- _Problem description_:
Retype the lines from the first one in the records down to the line containing "## Project Overview", counting both, and leave out any pictures.

Collected data entries

|---|

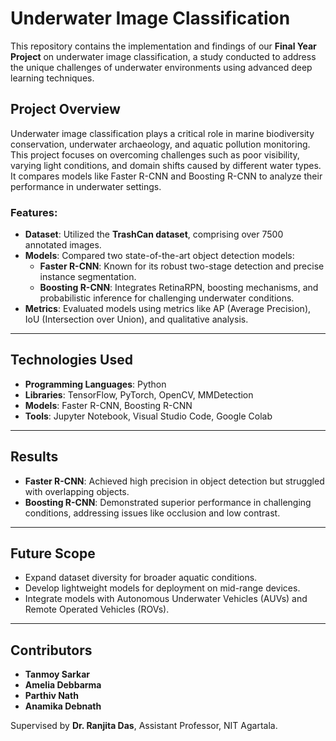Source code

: # Underwater Image Classification

This repository contains the implementation and findings of our **Final Year Project** on underwater image classification, a study conducted to address the unique challenges of underwater environments using advanced deep learning techniques.

## Project Overview

Underwater image classification plays a critical role in marine biodiversity conservation, underwater archaeology, and aquatic pollution monitoring. This project focuses on overcoming challenges such as poor visibility, varying light conditions, and domain shifts caused by different water types. It compares models like Faster R-CNN and Boosting R-CNN to analyze their performance in underwater settings.

### Features:
- **Dataset**: Utilized the **TrashCan dataset**, comprising over 7500 annotated images.
- **Models**: Compared two state-of-the-art object detection models:
  - **Faster R-CNN**: Known for its robust two-stage detection and precise instance segmentation.
  - **Boosting R-CNN**: Integrates RetinaRPN, boosting mechanisms, and probabilistic inference for challenging underwater conditions.
- **Metrics**: Evaluated models using metrics like AP (Average Precision), IoU (Intersection over Union), and qualitative analysis.

---


## Technologies Used

- **Programming Languages**: Python
- **Libraries**: TensorFlow, PyTorch, OpenCV, MMDetection
- **Models**: Faster R-CNN, Boosting R-CNN
- **Tools**: Jupyter Notebook, Visual Studio Code, Google Colab

---

## Results

- **Faster R-CNN**: Achieved high precision in object detection but struggled with overlapping objects.
- **Boosting R-CNN**: Demonstrated superior performance in challenging conditions, addressing issues like occlusion and low contrast.

---

## Future Scope

- Expand dataset diversity for broader aquatic conditions.
- Develop lightweight models for deployment on mid-range devices.
- Integrate models with Autonomous Underwater Vehicles (AUVs) and Remote Operated Vehicles (ROVs).

---

## Contributors

- **Tanmoy Sarkar**
- **Amelia Debbarma**
- **Parthiv Nath**
- **Anamika Debnath**

Supervised by **Dr. Ranjita Das**, Assistant Professor, NIT Agartala.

|---|

- _Answer space_:
Source code

: # Underwater Image Classification

This repository contains the implementation and findings of our **Final Year Project** on underwater image classification, a study conducted to address the unique challenges of underwater environments using advanced deep learning techniques.

## Project Overview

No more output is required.